Asimismo, los estados de tristeza reducen nuestra capacidad de atención en todos esos estímulos exteriores que nos rodean. Esto es así por una razón más que evidente: el cerebro nos intenta decir que es momento de detenernos y pensar, de reflexionar en ciertos aspectos de nuestra vida.

Cosas que debemos aprender sobre estos estados ocasionales asociados a la tristeza

La tristeza ocasional, esa que nos abraza durante unos días y que nos hace sentirnos cansados, apesadumbrados y desconectados de nuestra realidad es algo que no podemos desatender. Tratar los síntomas, resolver nuestro cansancio con vitaminas o nuestra cefalea con analgésicos no sirve de nada si no llegamos a la auténtica raíz del problema.

En caso de no hacerlo, en caso de no detenernos y atender qué es lo que nos enturbia, molesta o nos preocupa, es posible que ese ovillo se haga más grande y la tristeza más extensa. Por lo tanto, nos puede ser de utilidad reflexionar en una serie de dimensiones sobre esta emoción que sin duda nos aclararán algunos pequeños detalles.

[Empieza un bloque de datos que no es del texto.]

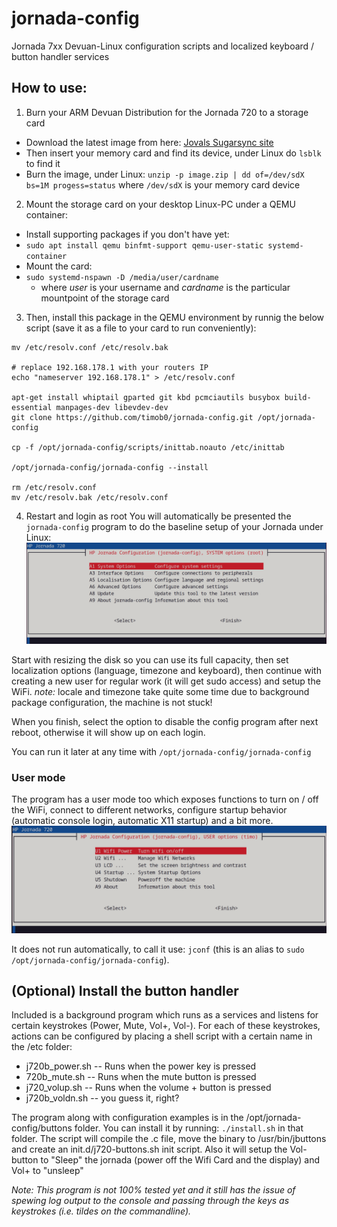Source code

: jornada-config
================

Jornada 7xx Devuan-Linux configuration scripts and localized keyboard / button handler services

How to use:
-----------
1. Burn your ARM Devuan Distribution for the Jornada 720 to a storage card
  - Download the latest image from here: [Jovals Sugarsync site](https://app.sugarsync.com/iris/wf/D4898663_09915533_66697#cGFnZUlkPXdlYmxpbmtzJmlzV2VibGlua3NGb2xkZXI9dHJ1ZSZpc0l0ZW1SZWZyZXNoQWxsb3dlZD10cnVlJnVzZXJJZD0tMSZjdXJyZW50T3duZXJJZD05MzQzMTE4JmN1cnJlbnRGb2xkZXJJZD01NDQ2MDA4OF8xMTE0MiZjdXJyZW50Rm9sZGVyTmFtZT1hLURldkpvcm5hZGE3MjAmd2VibGlua0lkPUQ0ODk4NjYzXzA5OTE1NTMzXzY2Njk3JnRva2VuVGltZT0xNjMzODg4NTI3NTk3JmNzcmZ0b2tlbj00MDI0MGQ3Ni1kMTI1LTQ3OTItYTA0Zi1hZjUwMjc1MTE5ZmImbW9kZT0=)
  - Then insert your memory card and find its device, under Linux do `lsblk` to find it
  - Burn the image, under Linux: `unzip -p image.zip | dd of=/dev/sdX bs=1M progess=status` where `/dev/sdX` is your memory card device
2. Mount the storage card on your desktop Linux-PC under a QEMU container:
  - Install supporting packages if you don't have yet: 
  - `sudo apt install qemu binfmt-support qemu-user-static systemd-container`
  - Mount the card:
  - `sudo systemd-nspawn -D /media/user/cardname`
    - where _user_ is your username and _cardname_ is the particular mountpoint of the storage card 
3. Then, install this package in the QEMU environment by runnig the below script (save it as a file to your card to run conveniently):

```
mv /etc/resolv.conf /etc/resolv.bak

# replace 192.168.178.1 with your routers IP
echo "nameserver 192.168.178.1" > /etc/resolv.conf    

apt-get install whiptail gparted git kbd pcmciautils busybox build-essential manpages-dev libevdev-dev 
git clone https://github.com/timob0/jornada-config.git /opt/jornada-config

cp -f /opt/jornada-config/scripts/inittab.noauto /etc/inittab

/opt/jornada-config/jornada-config --install

rm /etc/resolv.conf
mv /etc/resolv.bak /etc/resolv.conf
```
4. Restart and login as root
You will automatically be presented the `jornada-config` program to do the baseline setup of your Jornada under Linux:
![Jornada Config Screen](https://raw.githubusercontent.com/timob0/jornada-config/main/img/jc_root.png "System view")

Start with resizing the disk so you can use its full capacity, then set localization options (language, timezone and keyboard), then continue with creating a new user for regular work (it will get sudo access) and setup the WiFi.
_note:_ locale and timezone take quite some time due to background package configuration, the machine is not stuck!

When you finish, select the option to disable the config program after next reboot, otherwise it will show up on each login. 

You can run it later at any time with `/opt/jornada-config/jornada-config`

### User mode ###
The program has a user mode too which exposes functions to turn on / off the WiFi, connect to different networks, configure startup behavior (automatic console login, automatic X11 startup) and a bit more. 
![Jornada Config Screen](https://raw.githubusercontent.com/timob0/jornada-config/main/img/jc_user.png "User view")

It does not run automatically, to call it use: `jconf` (this is an alias to `sudo /opt/jornada-config/jornada-config`).

(Optional) Install the button handler
-------------------------------------
Included is a background program which runs as a services and listens for certain keystrokes (Power, Mute, Vol+, Vol-). For each of these keystrokes, actions can be configured by placing a shell script with a certain name in the /etc folder:
  - j720b_power.sh  --  Runs when the power key is pressed
  - 720b_mute.sh  -- Runs when the mute button is pressed
  - j720_volup.sh -- Runs when the volume + button is pressed
  - j720b_voldn.sh -- you guess it, right? 

The program along with configuration examples is in the /opt/jornada-config/buttons folder. You can install it by running:
`./install.sh` in that folder. The script will compile the .c file, move the binary to /usr/bin/jbuttons and create an init.d/j720-buttons.sh init script. 
Also it will setup the Vol- button to "Sleep" the jornada (power off the Wifi Card and the display) and Vol+ to "unsleep"

_Note: This program is not 100% tested yet and it still has the issue of spewing log output to the console and passing through the keys as keystrokes (i.e. tildes on the commandline)._ 
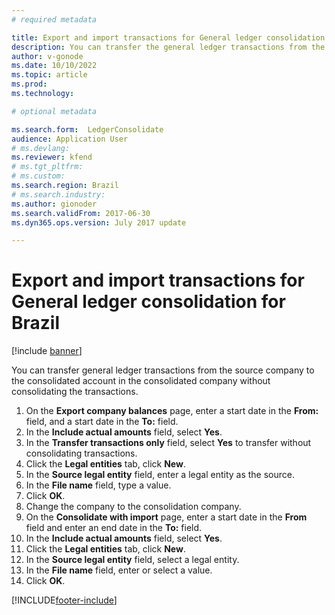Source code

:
 ```yaml
---
# required metadata

title: Export and import transactions for General ledger consolidation for Brazil
description: You can transfer the general ledger transactions from the source company to the consolidated account in the consolidated company without consolidating the transactions.
author: v-gonode
ms.date: 10/10/2022
ms.topic: article
ms.prod: 
ms.technology: 

# optional metadata

ms.search.form:  LedgerConsolidate
audience: Application User
# ms.devlang: 
ms.reviewer: kfend
# ms.tgt_pltfrm: 
# ms.custom: 
ms.search.region: Brazil
# ms.search.industry: 
ms.author: gionoder
ms.search.validFrom: 2017-06-30
ms.dyn365.ops.version: July 2017 update

---
```

# Export and import transactions for General ledger consolidation for Brazil

[!include [banner](../includes/banner.md)]

You can transfer general ledger transactions from the source company to the consolidated account in the consolidated company without consolidating the transactions.

1. On the **Export company balances** page, enter a start date in the **From:** field, and a start date in the **To:** field. 
4. In the **Include actual amounts** field, select **Yes**. 
5. In the **Transfer transactions only** field, select **Yes** to transfer without consolidating transactions.
6. Click the **Legal entities** tab, click **New**. 
8. In the **Source legal entity** field, enter a legal entity as the source.  
9. In the **File name** field, type a value. 
10. Click **OK**. 
11. Change the company to the consolidation company.
12. On the **Consolidate with import** page, enter a start date in the **From** field and enter an end date in the **To:** field. 
13. In the **Include actual amounts** field, select **Yes**. 
14. Click the **Legal entities** tab, click **New**. 
15. In the **Source legal entity** field, select a legal entity. 
16. In the **File name** field, enter or select a value. 
17. Click **OK**. 


[!INCLUDE[footer-include](../../includes/footer-banner.md)]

Rostro con hilera de flores

Tres “virtudes” sobre la tristeza que debemos comprender

  • La tristeza es una advertencia. Lo señalábamos antes, la pérdida de energía, el estar cansados y faltos de recursos mentales para desenvolvernos en el día a día son solo síntomas de un problema evidente que debemos resolver.
  • La tristeza como resultado del desapego. En ocasiones, nuestro propio cerebro ya nos está avisando de algo que nuestra mente consciente no termina de asumir: “es momento de dejar esa relación”, “ese objetivo que tienes en mente no va a cumplirse”, “no eres feliz en ese trabajo, te estás quemando, te están vulnerando: tal vez debas dejarlo”…
  • La tristeza como instinto de conservación. Este dato es curioso y debemos recordarlo: en ocasiones la tristeza nos invita a “hibernar”, a desconectar temporalmente de nuestra realidad para conservar recursos… Es algo común cuando por ejemplo sufrimos una decepción, ahí donde siempre será más saludable reflexionar unos días en íntimo recogimiento con el fin de salvaguardar nuestra autoestima, nuestra integridad…

Para concluir, tal y como podemos ver, hay épocas en nuestra vida donde el cansancio tiene poco de físico y sí mucho de emocional. Lejos de ver la tristeza como un trastorno a tratar, debemos verla como una voz interna a la que escuchar, como una emoción valiosa y útil que se constituye como esencial para el crecimiento del ser humano.